JEUX DE L’EGO
Je suis celui qui suis », proclamait Dieu. « Je suis une substance pensante », énonçait Descartes. « Je est un autre », écrivait Rimbaud. Toujours l’ego a réclamé sa pâture. Toujours, mais bien moins qu’aujourd’hui où ses attributs possibles surabondent : « Je suis Charlie », « Je suis la police », « Je suis Adama »,
« Je suis Augustin », « Je suis Mila », « Je suis victime »… Je ne suis que mon image, disent les « selfistes ». Je suis parce que j’en suis, clament les « Metooistes ».
Bref, sur le marché du « self » l’offre est pléthorique. On ne sait plus à quel soi succomber. À quel moi se vouer. D’où la question : à quelle demande supposée correspond cette offre pléthorique ? Serait-ce celle d’un ego hypertrophié, chancre avide prêt à absorber tout et son contraire afin de croître encore ? D’un moi épris de reconnaissance se répandant avec joie dans l’obscénité narcissique ? Ou celle d’un sujet réduit à n’être que lui-même, autant dire à rien, et désirant fuir cette assignation au vide en se ruant sur la première cause venue, la première vertu disponible, la dernière icône en date ?

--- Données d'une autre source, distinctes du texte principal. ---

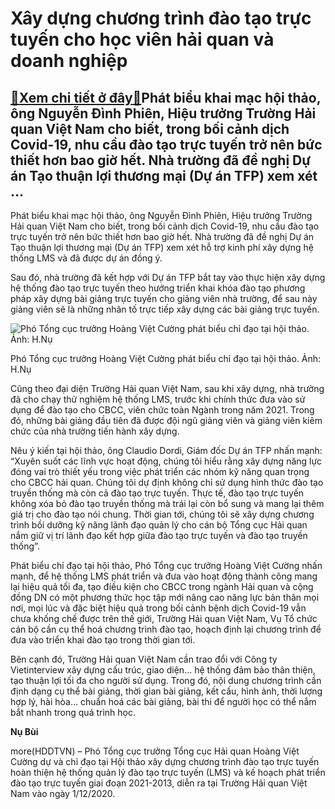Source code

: Xây dựng chương trình đào tạo trực tuyến cho học viên hải quan và doanh nghiệp
==============================================================================

[:gift:Xem chi tiết ở đây:gift:](https://hddtvn.com/xay-dung-chuong-trinh-dao-tao-truc-tuyen-cho-hoc-vien-hai-quan-va-doanh-nghiep-2/)Phát biểu khai mạc hội thảo, ông Nguyễn Đình Phiên, Hiệu trưởng Trường Hải quan Việt Nam cho biết, trong bối cảnh dịch Covid-19, nhu cầu đào tạo trực tuyến trở nên bức thiết hơn bao giờ hết. Nhà trường đã đề nghị Dự án Tạo thuận lợi thương mại (Dự án TFP) xem xét …
-------------------------------------------------------------------------------------------------------------------------------------------------------------------------------------------------------------------------------------------------------------------------


Phát biểu khai mạc hội thảo, ông Nguyễn Đình Phiên, Hiệu trưởng Trường Hải quan Việt Nam cho biết, trong bối cảnh dịch Covid-19, nhu cầu đào tạo trực tuyến trở nên bức thiết hơn bao giờ hết. Nhà trường đã đề nghị Dự án Tạo thuận lợi thương mại (Dự án TFP) xem xét hỗ trợ kinh phí xây dựng hệ thống LMS và đã được dự án đồng ý.


Sau đó, nhà trường đã kết hợp với Dự án TFP bắt tay vào thực hiện xây dựng hệ thống đào tạo trực tuyến theo hướng triển khai khóa đào tạo phương pháp xây dựng bài giảng trực tuyến cho giảng viên nhà trường, để sau này giảng viên sẽ là những nhân tố trực tiếp xây dựng các bài giảng trực tuyến.





![Phó Tổng cục trưởng Hoàng Việt Cường phát biểu chỉ đạo tại hội thảo. Ảnh: H.Nụ](https://hddtvn.com/wp-content/uploads/2021/01/IMG_0575.jpg "Phó Tổng cục trưởng Hoàng Việt Cường phát biểu chỉ đạo tại hội thảo. Ảnh: H.Nụ")


Phó Tổng cục trưởng Hoàng Việt Cường phát biểu chỉ đạo tại hội thảo. Ảnh: H.Nụ



Cũng theo đại diện Trường Hải quan Việt Nam, sau khi xây dựng, nhà trường đã cho chạy thử nghiệm hệ thống LMS, trước khi chính thức đưa vào sử dụng để đào tạo cho CBCC, viên chức toàn Ngành trong năm 2021. Trong đó, những bài giảng đầu tiên đã được đội ngũ giảng viên và giảng viên kiêm chức của nhà trường tiến hành xây dựng.


Nêu ý kiến tại hội thảo, ông Claudio Dordi, Giám đốc Dự án TFP nhấn mạnh: “Xuyên suốt các lĩnh vực hoạt động, chúng tôi hiểu rằng xây dựng năng lực đóng vai trò thiết yếu trong việc phát triển các nhóm kỹ năng quan trọng cho CBCC hải quan. Chúng tôi dự định không chỉ sử dụng hình thức đào tạo truyền thống mà còn cả đào tạo trực tuyến. Thực tế, đào tạo trực tuyến không xóa bỏ đào tạo truyền thống mà trái lại còn bổ sung và mang lại thêm giá trị cho đào tạo nói chung. Thời gian tới, chúng tôi sẽ xây dựng chương trình bồi dưỡng kỹ năng lãnh đạo quản lý cho cán bộ Tổng cục Hải quan nắm giữ vị trí lãnh đạo kết hợp giữa đào tạo trực tuyến và đào tạo truyền thống”.


Phát biểu chỉ đạo tại hội thảo, Phó Tổng cục trưởng Hoàng Việt Cường nhấn mạnh, để hệ thống LMS phát triển và đưa vào hoạt động thành công mang lại hiệu quả tối đa, tạo điều kiện cho CBCC trong ngành Hải quan và cộng đồng DN có một phương thức học tập mới nâng cao năng lực bản thân mọi nơi, mọi lúc và đặc biệt hiệu quả trong bối cảnh bệnh dịch Covid-19 vẫn chưa khống chế được trên thế giới, Trường Hải quan Việt Nam, Vụ Tổ chức cán bộ cần cụ thể hoá chương trình đào tạo, hoạch định lại chương trình để đưa vào triển khai đào tạo trong thời gian tới.


Bên cạnh đó, Trường Hải quan Việt Nam cần trao đổi với Công ty Vietinterview xây dựng cấu trúc, giao diện… hệ thống đảm bảo thân thiện, tạo thuận lợi tối đa cho người sử dụng. Trong đó, nội dung chương trình cần định dạng cụ thể bài giảng, thời gian bài giảng, kết cấu, hình ảnh, thời lượng hợp lý, hài hòa… chuẩn hoá các bài giảng, bài thi để người học có thể nắm bắt nhanh trong quá trình học.




**Nụ Bùi**



more(HDDTVN) – Phó Tổng cục trưởng Tổng cục Hải quan Hoàng Việt Cường dự và chỉ đạo tại Hội thảo xây dựng chương trình đào tạo trực tuyến hoàn thiện hệ thống quản lý đào tạo trực tuyến (LMS) và kế hoạch phát triển đào tạo trực tuyến giai đoạn 2021-2013, diễn ra tại Trường Hải quan Việt Nam vào ngày 1/12/2020.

Dans tous les cas, ces « ego trips » ne sont que des ego en kit dont la valeur et l’usage ont une date de péremption : celle de l’actualité autant dire de la futilité. « Egobésité », « egobscénité », « ego-vacuité », tels semblent être les avenirs radieux promis à nos contemporains. Il est permis de s’en détourner.